Bill Wiggin, a Conservative whip and Herefordshire MP, came under fire from city MPs Lynne Jones (Lab Selly Oak) and Gisela Stuart (Lab Edgbaston) as MPs debated US food giant Kraft’s takeover bid for the Birmingham-based chocolate manufacturer.
As tempers rose, Sir Alan Haselhurst, the Deputy Speaker of the House of Commons, had to intervene to demand that MPs stop making personal attacks.
Ms Stuart has now written to Mr Wiggin (Con Leominster), asking him to apologise to Cadbury staff.
It follows an radio interview in which Mr Wiggin criticised the reaction of unions to the takeover bid, saying: “I have seen the trade unions talking down this company and I worry that by sending out such negative signals it puts people’s jobs more at risk because who wants to hire a whingeing workforce when you could hire a really positive upbeat one?”

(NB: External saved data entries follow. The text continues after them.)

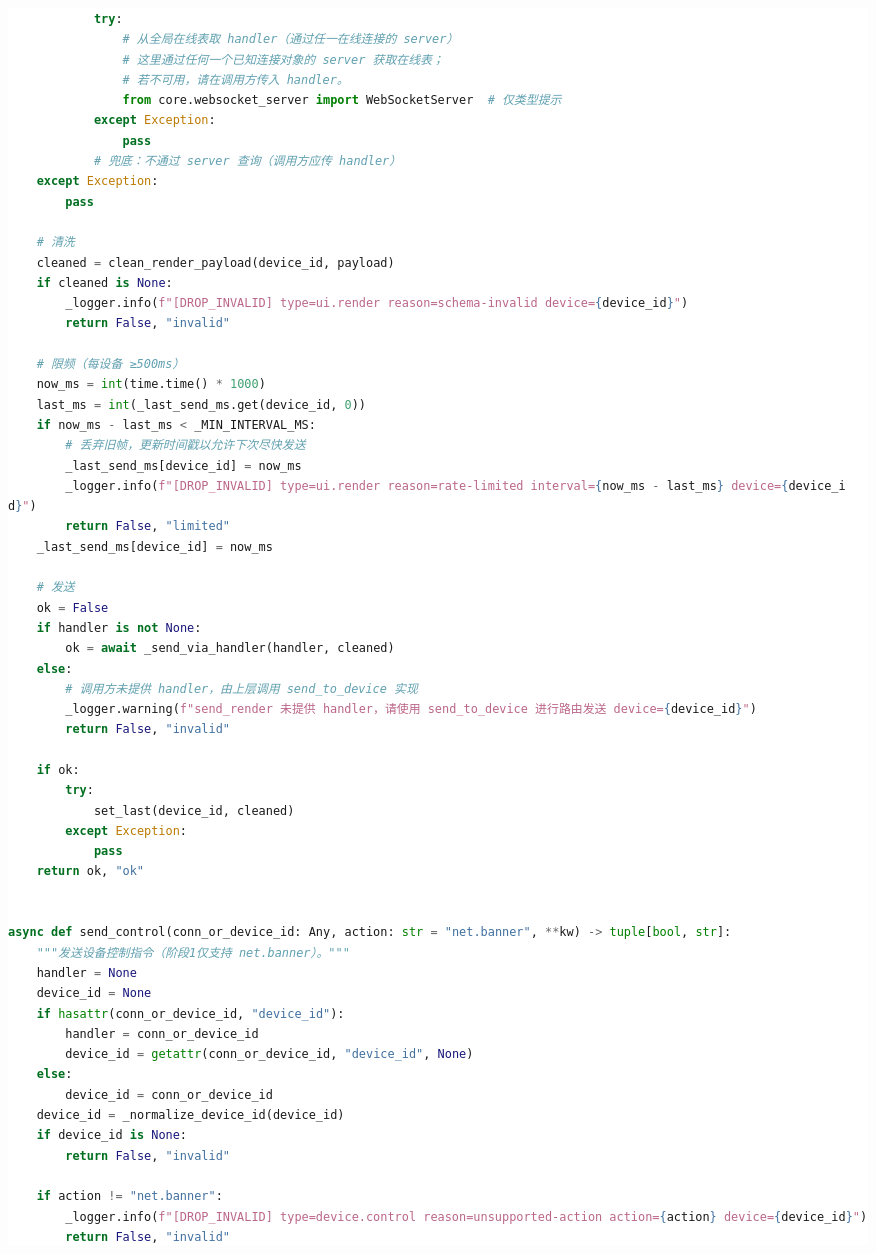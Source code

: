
 ```python
            try:
                # 从全局在线表取 handler（通过任一在线连接的 server）
                # 这里通过任何一个已知连接对象的 server 获取在线表；
                # 若不可用，请在调用方传入 handler。
                from core.websocket_server import WebSocketServer  # 仅类型提示
            except Exception:
                pass
            # 兜底：不通过 server 查询（调用方应传 handler）
    except Exception:
        pass

    # 清洗
    cleaned = clean_render_payload(device_id, payload)
    if cleaned is None:
        _logger.info(f"[DROP_INVALID] type=ui.render reason=schema-invalid device={device_id}")
        return False, "invalid"

    # 限频（每设备 ≥500ms）
    now_ms = int(time.time() * 1000)
    last_ms = int(_last_send_ms.get(device_id, 0))
    if now_ms - last_ms < _MIN_INTERVAL_MS:
        # 丢弃旧帧，更新时间戳以允许下次尽快发送
        _last_send_ms[device_id] = now_ms
        _logger.info(f"[DROP_INVALID] type=ui.render reason=rate-limited interval={now_ms - last_ms} device={device_id}")
        return False, "limited"
    _last_send_ms[device_id] = now_ms

    # 发送
    ok = False
    if handler is not None:
        ok = await _send_via_handler(handler, cleaned)
    else:
        # 调用方未提供 handler，由上层调用 send_to_device 实现
        _logger.warning(f"send_render 未提供 handler，请使用 send_to_device 进行路由发送 device={device_id}")
        return False, "invalid"

    if ok:
        try:
            set_last(device_id, cleaned)
        except Exception:
            pass
    return ok, "ok"


async def send_control(conn_or_device_id: Any, action: str = "net.banner", **kw) -> tuple[bool, str]:
    """发送设备控制指令（阶段1仅支持 net.banner）。"""
    handler = None
    device_id = None
    if hasattr(conn_or_device_id, "device_id"):
        handler = conn_or_device_id
        device_id = getattr(conn_or_device_id, "device_id", None)
    else:
        device_id = conn_or_device_id
    device_id = _normalize_device_id(device_id)
    if device_id is None:
        return False, "invalid"

    if action != "net.banner":
        _logger.info(f"[DROP_INVALID] type=device.control reason=unsupported-action action={action} device={device_id}")
        return False, "invalid"
```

His words were condemned by Ms Stuart in the House of Commons, as she urged asked colleagues whether they “share my outrage” about the statement. She added: “Surely we need to talk up the work force in order to support Cadbury in Birmingham?”
Mr Wiggin intervened, telling the Commons: “Perhaps inadvertently, the honourable member for Birmingham, Edgbaston seeks to misrepresent my true feelings.”
But Dr Jones continued the attack, telling the Commons: “The honourable gentleman’s words condemn him themselves, in terms of his attitude towards the work force and the trade unions.”
At that point, Mr Wiggin attempted to interrupt. But every MP was silenced by the Deputy Speaker, who suggested every MP involved in the argument was letting down Cadbuty workers.
He said: “I have also appealed for this debate to be taken seriously. This is a matter of considerable national interest as well as being a matter of interest in the Birmingham and West Midlands area, and it should be dealt with on that basis.
“I hope that there will be no more personality references, because they are not serving the interests of Cadbury employees at all.”
Business Minister Ian Lucas told MPs that the Government would consider changes to the law to prevent takeover bids which were designed simply to make a short-term profit.
However, he also made it clear that this would not affect Cadbury, saying “the matter must be one for the shareholders to decide”.
He said: “We believe that there is real value in having a discussion about how we build a stronger culture of long-term commitment to sustainable company growth in this country. That should be based on co-operation between ultimate owners, fund managers and the corporate sector.”
Mr Lucas said Business Secretary Peter Mandelson would meet with Kraft senior managers to ask for detailed reassurances about future of Cadbury’s brands and workforce.
He said: “We are determined to maintain levels of investment in Cadbury in the United Kingdom, and to ensure that jobs are secured.”
But Peter Luff (Con Mid Worcestershire), Chair of the Commons Business, Innovation and Skills Committee, said: “They have demonstrated that they have no powers to prevent the takeover from happening and now they are seeking assurances from Kraft. Can the Minister confirm that they have no powers to enforce these assurances?”